— Куда же ты, Алена? Куда же ты опять? Я так долго шел к тебе. Я сейчас все объясню. Покажи только свое лицо! — закричал он, с тоской сознавая, что ничего не сможет объяснить. И не увидеть ему лица Алены. Прежде всего ведь надо было объяснить, рассказать ей всего себя, рассказать о том лихорадочном нетерпении, которым он был наполнен последние годы. Он ведь и в армии, можно сказать, не служил последние полгода, беспрерывно, сутками картошку чистил на кухне. Жизнь его тогда складывалась и измерялась количеством этой очишенной им картошки. Матвей с нетерпением ждал: вот-вот кончится она на складе, и он отправится домой. Но картошки для солдат на складах было припасено вдосталь. И нетерпение в нем было так же неубывающе. Он не смог потратить его ни в армии, ни потом, когда уже отслужил и вместо дома оказался в Сибири, а затем в Казахстане, оно преследовало его, и когда он закончил академию, приехал в Князьбор, стал мелиоратором. Он был болен нетерпением, его не научили ожиданию, все хотелось закончить немедленно — немедленно отслужить, немедленно построить плотину, поднять целину, немедленно очутиться подле Алены, немедленно покончить С
болотами, немедленно вывести колхоз в передовые, мгновенно покончить со всем, что путалось под ногами: с Барздыками, Махахеями, Ненене. Мгновенно переделать их и тогда только позволить себе передохнуть и оглядеться. Но передышки не выпадало, одно цеплялось за другое, огромные такие шестерни, а он песок в этих шестеренках.Он был болен, и причиной этой болезни явилось его же собственное молчание.
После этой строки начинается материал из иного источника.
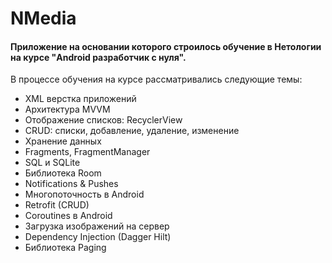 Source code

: # NMedia

#### Приложение на основании которого строилось обучение в Нетологии на курсе "Android разработчик с нуля".

В процессе обучения на курсе рассматривались следующие темы:

- XML верстка приложений
- Архитектура MVVM
- Отображение списков: RecyclerView
- CRUD: списки, добавление, удаление, изменение
- Хранение данных
- Fragments, FragmentManager
- SQL и SQLite
- Библиотека Room
- Notifications & Pushes
- Многопоточность в Android
- Retrofit (CRUD)
- Coroutines в Android
- Загрузка изображений на сервер
- Dependency Injection (Dagger Hilt)
- Библиотека Paging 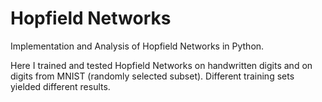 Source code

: # Hopfield Networks
Implementation and Analysis of Hopfield Networks in Python.

Here I trained and tested Hopfield Networks on handwritten digits and on digits from MNIST (randomly selected subset).
Different training sets yielded different results.
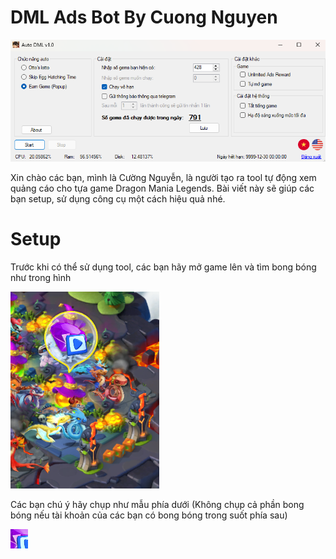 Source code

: # DML Ads Bot By Cuong Nguyen

![](https://raw.githubusercontent.com/Richard-NDC/Dml-Ads-Bot-By-Cuong-Nguyen-Guide/refs/heads/main/DMLBot_vie.png)

Xin chào các bạn, mình là Cường Nguyễn, là người tạo ra tool tự động xem quảng cáo cho tựa game Dragon Mania Legends. Bài viết này sẽ giúp các bạn setup, sử dụng công cụ một cách hiệu quả nhé.

# Setup

Trước khi có thể sử dụng tool, các bạn hãy mở game lên và tìm bong bóng như trong hình

![](https://raw.githubusercontent.com/Richard-NDC/Dml-Ads-Bot-By-Cuong-Nguyen-Guide/refs/heads/main/GemsIcon.png)

Các bạn chú ý hãy chụp như mẫu phía dưới (Không chụp cả phần bong bóng nếu tài khoản của các bạn có bong bóng trong suốt phía sau)

![](https://raw.githubusercontent.com/Richard-NDC/Dml-Ads-Bot-By-Cuong-Nguyen-Guide/refs/heads/main/GemsExample.png)
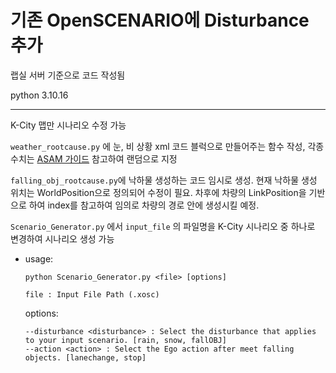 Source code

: # 기존 OpenSCENARIO에 Disturbance 추가
랩실 서버 기준으로 코드 작성됨

python 3.10.16

---
K-City 맵만 시나리오 수정 가능

`weather_rootcause.py` 에 눈, 비 상황 xml 코드 블럭으로 만들어주는 함수 작성, 각종 수치는 [ASAM 가이드](https://publications.pages.asam.net/standards/ASAM_OpenSCENARIO/ASAM_OpenSCENARIO_XML/v1.3.0/generated/content/Weather.html) 참고하여 랜덤으로 지정

`falling_obj_rootcause.py`에 낙하물 생성하는 코드 임시로 생성. 현재 낙하물 생성 위치는 WorldPosition으로 정의되어 수정이 필요. 차후에 차량의 LinkPosition을 기반으로 하여 index를 참고하여 임의로 차량의 경로 안에 생성시킬 예정.

`Scenario_Generator.py` 에서 `input_file` 의 파일명을 K-City 시나리오 중 하나로 변경하여 시나리오 생성 가능

* usage:

    `python Scenario_Generator.py <file> [options]` 

      file : Input File Path (.xosc)
    
    options:

      --disturbance <disturbance> : Select the disturbance that applies to your input scenario. [rain, snow, fallOBJ]
      --action <action> : Select the Ego action after meet falling objects. [lanechange, stop] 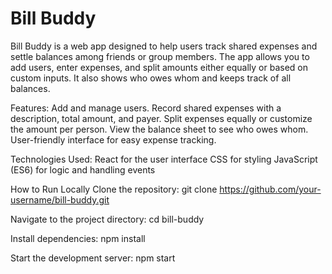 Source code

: # Bill Buddy

Bill Buddy is a web app designed to help users track shared expenses and settle balances among friends or group members. The app allows you to add users, enter expenses, and split amounts either equally or based on custom inputs. It also shows who owes whom and keeps track of all balances.

Features:
Add and manage users.
Record shared expenses with a description, total amount, and payer.
Split expenses equally or customize the amount per person.
View the balance sheet to see who owes whom.
User-friendly interface for easy expense tracking.

Technologies Used:
React for the user interface
CSS for styling
JavaScript (ES6) for logic and handling events

How to Run Locally
Clone the repository:
git clone https://github.com/your-username/bill-buddy.git

Navigate to the project directory:
cd bill-buddy

Install dependencies:
npm install

Start the development server:
npm start
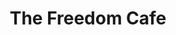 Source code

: ---
title: "The Freedom Cafe"
address: "48 Fleet Street, Temple Bar, Dublin City Centre, Co. Dublin, Dublin 2"
tel: "+353 (0)16 77 6361"
county: "Dublin"
category: "Cafes"
type: "Content"
lat: "53.34563446044922"
lng: "-6.260753154754639"
---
Замолчал, хотел проверить Алену, не отозвался на ее крик, а ведь слышал этот крик, умолявший его откликнуться. Но не откликнулся и где-то в глубине души тешился этим криком, думая, что проявляет мужскую стойкость и твердость, характер показывает, а оказалось, что бесхарактерность. Убивал молчанием и убил, остался один. И сейчас кричал в одиночестве удаляющейся тени Алены:
— Сестра, сестра милосердия мне нужна! — он гнался за тенью, хватал ее за руки, умолял впустить в дом, в котором торопилась укрыться Алена. Но Алена встала на пороге и не впустила.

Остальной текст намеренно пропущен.